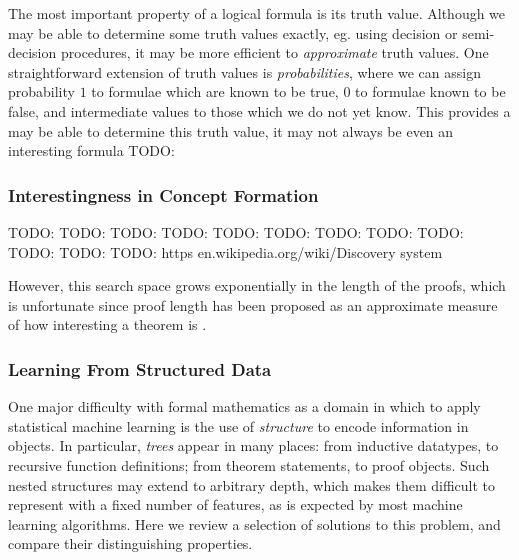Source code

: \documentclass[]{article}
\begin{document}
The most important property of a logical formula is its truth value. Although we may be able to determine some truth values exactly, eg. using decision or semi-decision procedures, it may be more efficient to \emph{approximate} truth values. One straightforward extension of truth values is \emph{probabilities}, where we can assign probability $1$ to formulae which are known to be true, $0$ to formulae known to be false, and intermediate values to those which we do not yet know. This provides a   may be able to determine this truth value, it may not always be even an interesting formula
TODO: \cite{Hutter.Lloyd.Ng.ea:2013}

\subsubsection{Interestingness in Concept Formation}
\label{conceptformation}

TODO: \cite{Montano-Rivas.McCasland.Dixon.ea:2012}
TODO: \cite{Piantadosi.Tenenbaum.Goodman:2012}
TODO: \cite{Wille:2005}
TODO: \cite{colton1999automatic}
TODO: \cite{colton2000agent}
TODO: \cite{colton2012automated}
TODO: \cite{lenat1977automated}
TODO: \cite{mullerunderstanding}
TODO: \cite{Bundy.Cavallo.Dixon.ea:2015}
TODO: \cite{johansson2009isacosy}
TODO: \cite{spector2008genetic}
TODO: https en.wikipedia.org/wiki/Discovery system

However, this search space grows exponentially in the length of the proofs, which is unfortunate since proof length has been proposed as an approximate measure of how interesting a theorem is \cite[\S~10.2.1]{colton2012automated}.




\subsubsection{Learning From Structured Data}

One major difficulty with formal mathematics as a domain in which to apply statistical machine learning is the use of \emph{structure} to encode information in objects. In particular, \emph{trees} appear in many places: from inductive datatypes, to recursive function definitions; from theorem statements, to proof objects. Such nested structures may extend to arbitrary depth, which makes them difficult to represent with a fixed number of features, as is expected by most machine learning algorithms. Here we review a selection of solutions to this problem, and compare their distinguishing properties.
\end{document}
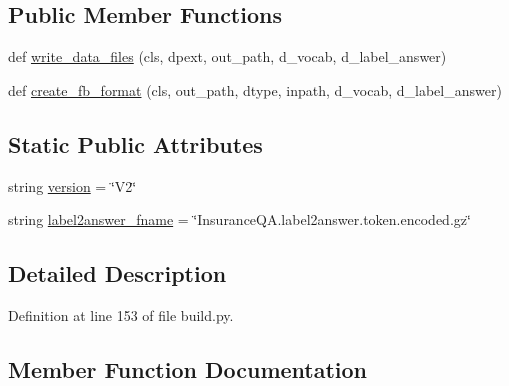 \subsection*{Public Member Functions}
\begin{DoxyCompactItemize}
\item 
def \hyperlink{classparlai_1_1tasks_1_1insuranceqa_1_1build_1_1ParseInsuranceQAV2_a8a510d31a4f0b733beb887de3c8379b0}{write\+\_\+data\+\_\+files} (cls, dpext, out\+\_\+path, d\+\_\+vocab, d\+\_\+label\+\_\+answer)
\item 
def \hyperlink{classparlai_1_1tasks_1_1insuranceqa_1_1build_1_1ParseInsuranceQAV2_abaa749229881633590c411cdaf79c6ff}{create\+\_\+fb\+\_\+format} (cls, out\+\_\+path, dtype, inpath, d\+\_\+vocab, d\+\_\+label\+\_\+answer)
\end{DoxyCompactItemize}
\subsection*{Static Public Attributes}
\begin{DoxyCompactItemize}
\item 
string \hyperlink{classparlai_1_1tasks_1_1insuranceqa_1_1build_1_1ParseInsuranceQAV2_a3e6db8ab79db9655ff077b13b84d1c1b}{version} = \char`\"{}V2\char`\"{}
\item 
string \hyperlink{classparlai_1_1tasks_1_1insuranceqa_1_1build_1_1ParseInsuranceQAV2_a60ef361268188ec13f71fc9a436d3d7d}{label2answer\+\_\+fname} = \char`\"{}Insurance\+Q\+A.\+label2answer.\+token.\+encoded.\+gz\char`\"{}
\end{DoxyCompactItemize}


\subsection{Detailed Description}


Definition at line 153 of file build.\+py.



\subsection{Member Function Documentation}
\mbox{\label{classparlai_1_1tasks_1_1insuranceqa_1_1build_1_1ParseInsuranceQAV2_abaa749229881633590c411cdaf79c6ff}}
--
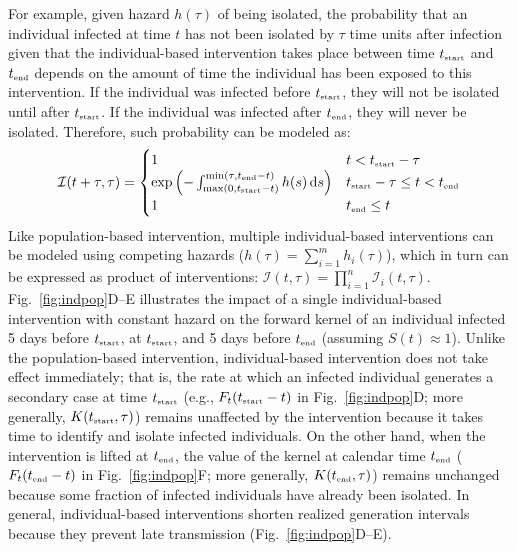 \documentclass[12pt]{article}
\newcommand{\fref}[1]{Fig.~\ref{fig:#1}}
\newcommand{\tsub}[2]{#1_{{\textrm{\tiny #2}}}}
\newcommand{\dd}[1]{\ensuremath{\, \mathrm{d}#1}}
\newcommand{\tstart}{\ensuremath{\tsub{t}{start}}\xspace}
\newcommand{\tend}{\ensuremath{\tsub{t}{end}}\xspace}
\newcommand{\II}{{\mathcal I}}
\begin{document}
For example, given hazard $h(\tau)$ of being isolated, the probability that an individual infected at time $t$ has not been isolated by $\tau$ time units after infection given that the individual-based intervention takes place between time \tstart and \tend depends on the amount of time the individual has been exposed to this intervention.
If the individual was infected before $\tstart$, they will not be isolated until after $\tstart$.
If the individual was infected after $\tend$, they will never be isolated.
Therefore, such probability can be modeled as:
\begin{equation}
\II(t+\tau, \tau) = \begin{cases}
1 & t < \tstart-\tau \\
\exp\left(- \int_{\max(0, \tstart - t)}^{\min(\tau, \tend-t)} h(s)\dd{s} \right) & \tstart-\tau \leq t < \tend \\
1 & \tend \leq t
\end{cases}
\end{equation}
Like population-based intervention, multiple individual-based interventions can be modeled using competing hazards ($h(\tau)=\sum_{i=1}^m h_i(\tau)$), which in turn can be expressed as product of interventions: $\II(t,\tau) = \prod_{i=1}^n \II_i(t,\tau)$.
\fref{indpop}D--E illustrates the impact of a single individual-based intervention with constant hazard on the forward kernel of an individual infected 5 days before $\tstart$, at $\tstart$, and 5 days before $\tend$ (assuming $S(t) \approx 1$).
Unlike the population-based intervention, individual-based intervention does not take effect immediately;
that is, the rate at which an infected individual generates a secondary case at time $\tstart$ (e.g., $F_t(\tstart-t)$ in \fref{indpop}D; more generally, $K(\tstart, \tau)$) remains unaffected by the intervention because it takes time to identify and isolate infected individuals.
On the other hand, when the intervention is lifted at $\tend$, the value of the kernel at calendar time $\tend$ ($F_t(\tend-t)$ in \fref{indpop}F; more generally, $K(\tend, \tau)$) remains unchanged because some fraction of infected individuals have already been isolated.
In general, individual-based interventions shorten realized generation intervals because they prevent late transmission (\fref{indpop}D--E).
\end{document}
---
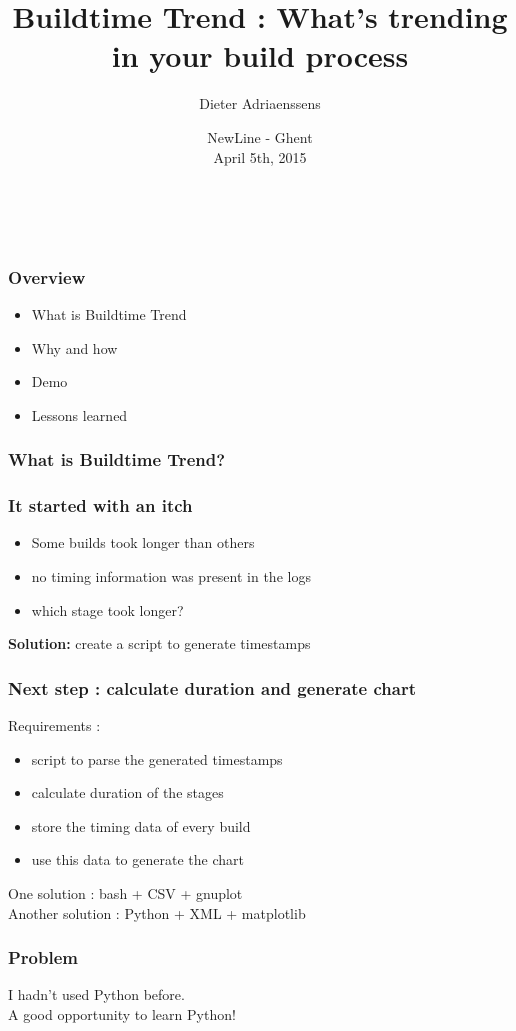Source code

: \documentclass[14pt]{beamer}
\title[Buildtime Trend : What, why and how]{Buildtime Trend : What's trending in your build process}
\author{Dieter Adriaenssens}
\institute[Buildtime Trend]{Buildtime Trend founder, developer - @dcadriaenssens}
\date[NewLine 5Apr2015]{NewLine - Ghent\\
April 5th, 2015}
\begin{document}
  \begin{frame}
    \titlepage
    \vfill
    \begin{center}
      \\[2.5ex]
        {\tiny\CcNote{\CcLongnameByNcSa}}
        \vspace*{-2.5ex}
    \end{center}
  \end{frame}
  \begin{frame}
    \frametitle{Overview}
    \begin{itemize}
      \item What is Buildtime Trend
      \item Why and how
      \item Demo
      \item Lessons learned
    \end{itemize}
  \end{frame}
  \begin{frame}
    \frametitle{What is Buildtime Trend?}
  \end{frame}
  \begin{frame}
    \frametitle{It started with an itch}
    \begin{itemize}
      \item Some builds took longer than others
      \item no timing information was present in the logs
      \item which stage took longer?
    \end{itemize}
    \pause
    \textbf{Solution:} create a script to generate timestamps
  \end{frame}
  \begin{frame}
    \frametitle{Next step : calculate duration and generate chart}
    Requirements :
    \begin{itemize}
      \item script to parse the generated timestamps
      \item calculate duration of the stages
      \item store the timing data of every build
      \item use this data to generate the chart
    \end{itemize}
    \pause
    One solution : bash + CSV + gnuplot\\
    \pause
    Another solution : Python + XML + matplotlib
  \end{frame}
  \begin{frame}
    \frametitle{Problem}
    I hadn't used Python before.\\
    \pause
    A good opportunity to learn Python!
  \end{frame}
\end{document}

* **What you should do**: Search the material for the string "information" and return each line that has it.

* **Answer space**:
One major difficulty with formal mathematics as a domain in which to apply statistical machine learning is the use of \emph{structure} to encode information in objects. In particular, \emph{trees} appear in many places: from inductive datatypes, to recursive function definitions; from theorem statements, to proof objects. Such nested structures may extend to arbitrary depth, which makes them difficult to represent with a fixed number of features, as is expected by most machine learning algorithms. Here we review a selection of solutions to this problem, and compare their distinguishing properties.
      \item no timing information was present in the logs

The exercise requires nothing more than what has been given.